Why we need The Burkhart Center

In a moment of synchronicity, Jungian psychologist James Hollis’ Tracking the Gods: The Place of Myth in Modern Life fell into my hands just while packing for my final October Diamond Approach retreat in Colorado (after 18 years with this spiritual community).

Written over 20 years ago, it fit all my packing qualifications, being light, thin (150 pages), and paperback. Little did I realize how heavy and en-lightening it would be (although you really can’t lose with Jim Hollis). While describing the modern erosion of “myth-consciousness,” Hollis writes that there is “no greater testimony to the collapse of mythic connection than the death of God.”

I don’t think anyone reading this will be offended, nor even misunderstand the term “death of God.” For Hollis it “means that the mythic center that held culture together has lost its power,” and goes on to say that we can speak of the death of God in a number of ways. In fact, notice how prescient this next quote is, written in 1995: “The cultural death of God occurs when the mystery is subsumed by cultural values, confused with, for example, nationalism or racism, or misused in the ratification of the powers of the establishment.” It’s like he predicted 2017 America.

He then quotes Danish theologian Soren Kierkegaard’s remark: “The God which can be pointed out is an idol, and the religiosity that makes an outward show is an imperfect form of religiosity.” How much more true that seems today than 100 years ago when Kierkegaard was being vilified for such rhetoric.

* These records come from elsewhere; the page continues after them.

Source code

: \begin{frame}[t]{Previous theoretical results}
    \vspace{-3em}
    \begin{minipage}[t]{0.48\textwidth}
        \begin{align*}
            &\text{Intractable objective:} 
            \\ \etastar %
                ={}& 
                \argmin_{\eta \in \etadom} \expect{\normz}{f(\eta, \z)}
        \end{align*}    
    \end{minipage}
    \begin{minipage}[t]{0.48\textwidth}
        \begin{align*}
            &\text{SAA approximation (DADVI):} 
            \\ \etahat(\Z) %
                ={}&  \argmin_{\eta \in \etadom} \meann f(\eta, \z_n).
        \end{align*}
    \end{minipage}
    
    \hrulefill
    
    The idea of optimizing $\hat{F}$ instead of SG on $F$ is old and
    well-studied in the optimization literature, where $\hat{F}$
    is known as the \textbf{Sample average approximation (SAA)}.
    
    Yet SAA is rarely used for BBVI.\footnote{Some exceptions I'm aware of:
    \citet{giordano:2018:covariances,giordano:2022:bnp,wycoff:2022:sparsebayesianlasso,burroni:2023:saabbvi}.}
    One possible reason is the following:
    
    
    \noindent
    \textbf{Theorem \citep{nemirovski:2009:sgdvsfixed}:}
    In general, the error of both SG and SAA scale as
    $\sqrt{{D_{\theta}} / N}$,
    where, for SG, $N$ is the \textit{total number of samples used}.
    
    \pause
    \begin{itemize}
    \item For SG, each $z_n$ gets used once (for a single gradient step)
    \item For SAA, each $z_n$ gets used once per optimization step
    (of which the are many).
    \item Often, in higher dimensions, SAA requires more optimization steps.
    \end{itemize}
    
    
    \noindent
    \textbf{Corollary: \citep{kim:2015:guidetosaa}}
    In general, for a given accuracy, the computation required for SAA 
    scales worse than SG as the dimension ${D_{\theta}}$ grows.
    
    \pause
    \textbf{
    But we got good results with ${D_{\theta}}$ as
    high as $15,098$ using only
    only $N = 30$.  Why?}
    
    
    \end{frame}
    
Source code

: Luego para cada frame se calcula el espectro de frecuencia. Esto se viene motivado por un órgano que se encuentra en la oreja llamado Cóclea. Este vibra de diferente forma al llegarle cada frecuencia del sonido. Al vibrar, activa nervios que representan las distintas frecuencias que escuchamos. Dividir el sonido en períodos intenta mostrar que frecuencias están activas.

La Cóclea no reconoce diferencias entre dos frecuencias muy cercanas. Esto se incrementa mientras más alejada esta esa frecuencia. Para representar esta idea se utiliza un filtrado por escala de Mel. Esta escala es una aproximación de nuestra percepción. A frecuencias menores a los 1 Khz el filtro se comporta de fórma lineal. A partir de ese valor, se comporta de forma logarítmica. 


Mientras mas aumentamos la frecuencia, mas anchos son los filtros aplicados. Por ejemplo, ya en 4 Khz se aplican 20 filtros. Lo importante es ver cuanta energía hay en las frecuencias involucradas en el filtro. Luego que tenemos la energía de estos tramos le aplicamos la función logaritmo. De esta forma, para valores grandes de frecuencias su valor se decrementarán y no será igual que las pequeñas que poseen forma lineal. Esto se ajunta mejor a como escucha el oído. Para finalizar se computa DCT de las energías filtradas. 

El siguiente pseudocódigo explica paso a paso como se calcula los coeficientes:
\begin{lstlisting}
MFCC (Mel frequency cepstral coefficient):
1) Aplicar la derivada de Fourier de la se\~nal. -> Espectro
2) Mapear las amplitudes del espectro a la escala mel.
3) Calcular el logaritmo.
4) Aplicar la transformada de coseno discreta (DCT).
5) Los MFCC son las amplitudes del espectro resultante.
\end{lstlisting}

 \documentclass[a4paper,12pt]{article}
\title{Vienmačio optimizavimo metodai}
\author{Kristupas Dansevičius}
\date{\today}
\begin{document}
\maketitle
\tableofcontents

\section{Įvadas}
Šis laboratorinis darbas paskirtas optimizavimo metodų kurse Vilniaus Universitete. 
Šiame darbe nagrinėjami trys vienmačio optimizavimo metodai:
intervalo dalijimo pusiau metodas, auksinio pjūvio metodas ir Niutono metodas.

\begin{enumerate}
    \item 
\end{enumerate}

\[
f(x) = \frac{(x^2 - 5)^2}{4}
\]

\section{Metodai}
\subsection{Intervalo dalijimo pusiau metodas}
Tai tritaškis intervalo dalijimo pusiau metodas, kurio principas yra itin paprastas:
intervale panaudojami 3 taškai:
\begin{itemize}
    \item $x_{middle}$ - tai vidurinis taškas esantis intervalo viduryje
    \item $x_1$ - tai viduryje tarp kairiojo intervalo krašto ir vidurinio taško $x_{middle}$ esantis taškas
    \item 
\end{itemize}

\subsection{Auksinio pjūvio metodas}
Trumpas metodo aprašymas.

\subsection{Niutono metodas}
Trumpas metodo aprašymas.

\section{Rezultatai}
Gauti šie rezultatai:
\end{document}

And that, in part, explains why we need such organizations as The Burkhart Center: to revitalize that mythic center and “re-enchant” the universe, as Richard Tarnas so cogently refers to our task today.

Relating more directly still to the vision of The Burkhart Center, however, is Hollis’ description of the “psychological experience of the death of God:”

The psychological experience of the death of God is recast millions of times in the lives of individuals who feel no vital contact with the numinous, no matter how desperate their yearning nor faithful their attendance at a putative religious institution.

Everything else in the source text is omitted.